*Exercise aim*.
Using the material below, copy every line where "could" appears.

—————

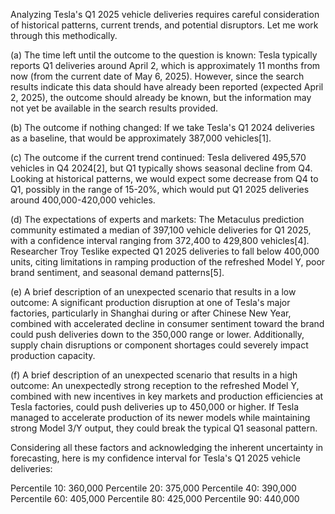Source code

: Analyzing Tesla's Q1 2025 vehicle deliveries requires careful consideration of historical patterns, current trends, and potential disruptors. Let me work through this methodically.

(a) The time left until the outcome to the question is known:
Tesla typically reports Q1 deliveries around April 2, which is approximately 11 months from now (from the current date of May 6, 2025). However, since the search results indicate this data should have already been reported (expected April 2, 2025), the outcome should already be known, but the information may not yet be available in the search results provided.

(b) The outcome if nothing changed:
If we take Tesla's Q1 2024 deliveries as a baseline, that would be approximately 387,000 vehicles[1].

(c) The outcome if the current trend continued:
Tesla delivered 495,570 vehicles in Q4 2024[2], but Q1 typically shows seasonal decline from Q4. Looking at historical patterns, we would expect some decrease from Q4 to Q1, possibly in the range of 15-20%, which would put Q1 2025 deliveries around 400,000-420,000 vehicles.

(d) The expectations of experts and markets:
The Metaculus prediction community estimated a median of 397,100 vehicle deliveries for Q1 2025, with a confidence interval ranging from 372,400 to 429,800 vehicles[4]. Researcher Troy Teslike expected Q1 2025 deliveries to fall below 400,000 units, citing limitations in ramping production of the refreshed Model Y, poor brand sentiment, and seasonal demand patterns[5].

(e) A brief description of an unexpected scenario that results in a low outcome:
A significant production disruption at one of Tesla's major factories, particularly in Shanghai during or after Chinese New Year, combined with accelerated decline in consumer sentiment toward the brand could push deliveries down to the 350,000 range or lower. Additionally, supply chain disruptions or component shortages could severely impact production capacity.

(f) A brief description of an unexpected scenario that results in a high outcome:
An unexpectedly strong reception to the refreshed Model Y, combined with new incentives in key markets and production efficiencies at Tesla factories, could push deliveries up to 450,000 or higher. If Tesla managed to accelerate production of its newer models while maintaining strong Model 3/Y output, they could break the typical Q1 seasonal pattern.

Considering all these factors and acknowledging the inherent uncertainty in forecasting, here is my confidence interval for Tesla's Q1 2025 vehicle deliveries:

Percentile 10: 360,000
Percentile 20: 375,000
Percentile 40: 390,000
Percentile 60: 405,000
Percentile 80: 425,000
Percentile 90: 440,000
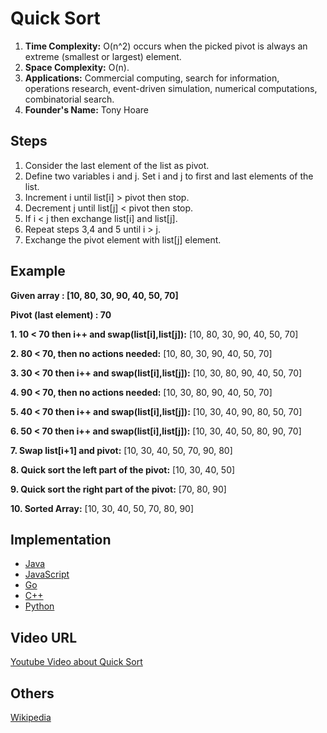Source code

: # Quick Sort

1. **Time Complexity:** O(n^2) occurs when the picked pivot is always an extreme (smallest or largest) element.
2. **Space Complexity:** O(n).
3. **Applications:** Commercial computing, search for information, operations research, event-driven simulation, numerical computations, combinatorial search.
4. **Founder's Name:** Tony Hoare

## Steps

1. Consider the last element of the list as pivot.
2. Define two variables i and j. Set i and j to first and last elements of the list.
3. Increment i until list[i] > pivot then stop.
4. Decrement j until list[j] < pivot then stop.
5. If i < j then exchange list[i] and list[j].
6. Repeat steps 3,4 and 5 until i > j.
7. Exchange the pivot element with list[j] element.

## Example

**Given array : [10, 80, 30, 90, 40, 50, 70]**

**Pivot (last element) : 70**

**1. 10 < 70 then i++ and swap(list[i],list[j]):** [10, 80, 30, 90, 40, 50, 70]

**2. 80 < 70, then no actions needed:** [10, 80, 30, 90, 40, 50, 70]

**3. 30 < 70 then i++ and swap(list[i],list[j]):** [10, 30, 80, 90, 40, 50, 70]

**4. 90 < 70, then no actions needed:** [10, 30, 80, 90, 40, 50, 70]

**5. 40 < 70 then i++ and swap(list[i],list[j]):** [10, 30, 40, 90, 80, 50, 70]

**6.  50 < 70 then i++ and swap(list[i],list[j]):** [10, 30, 40, 50, 80, 90, 70]

**7. Swap list[i+1] and pivot:** [10, 30, 40, 50, 70, 90, 80]

**8. Quick sort the left part of the pivot:** [10, 30, 40, 50]

**9. Quick sort the right part of the pivot:** [70, 80, 90]

**10. Sorted Array:** [10, 30, 40, 50, 70, 80, 90]


## Implementation

- [Java](../../../algorithms/Java/sorting/quick-sort.java)
- [JavaScript](../../../algorithms/JavaScript/src/sorting/quick-sort.js)
- [Go](../../../algorithms/Go/sorting/quicksort.go)
- [C++](../../../algorithms/CPlusPlus/Sorting/quick-sort.cpp)
- [Python](../../../algorithms/Python/sorting/quicksort.py)

## Video URL

[Youtube Video about Quick Sort](https://www.youtube.com/watch?v=PgBzjlCcFvc&ab_channel=GeeksforGeeks)

## Others

[Wikipedia](https://en.wikipedia.org/wiki/Quicksort)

—————

*Written solution*.
A significant production disruption at one of Tesla's major factories, particularly in Shanghai during or after Chinese New Year, combined with accelerated decline in consumer sentiment toward the brand could push deliveries down to the 350,000 range or lower. Additionally, supply chain disruptions or component shortages could severely impact production capacity.
An unexpectedly strong reception to the refreshed Model Y, combined with new incentives in key markets and production efficiencies at Tesla factories, could push deliveries up to 450,000 or higher. If Tesla managed to accelerate production of its newer models while maintaining strong Model 3/Y output, they could break the typical Q1 seasonal pattern.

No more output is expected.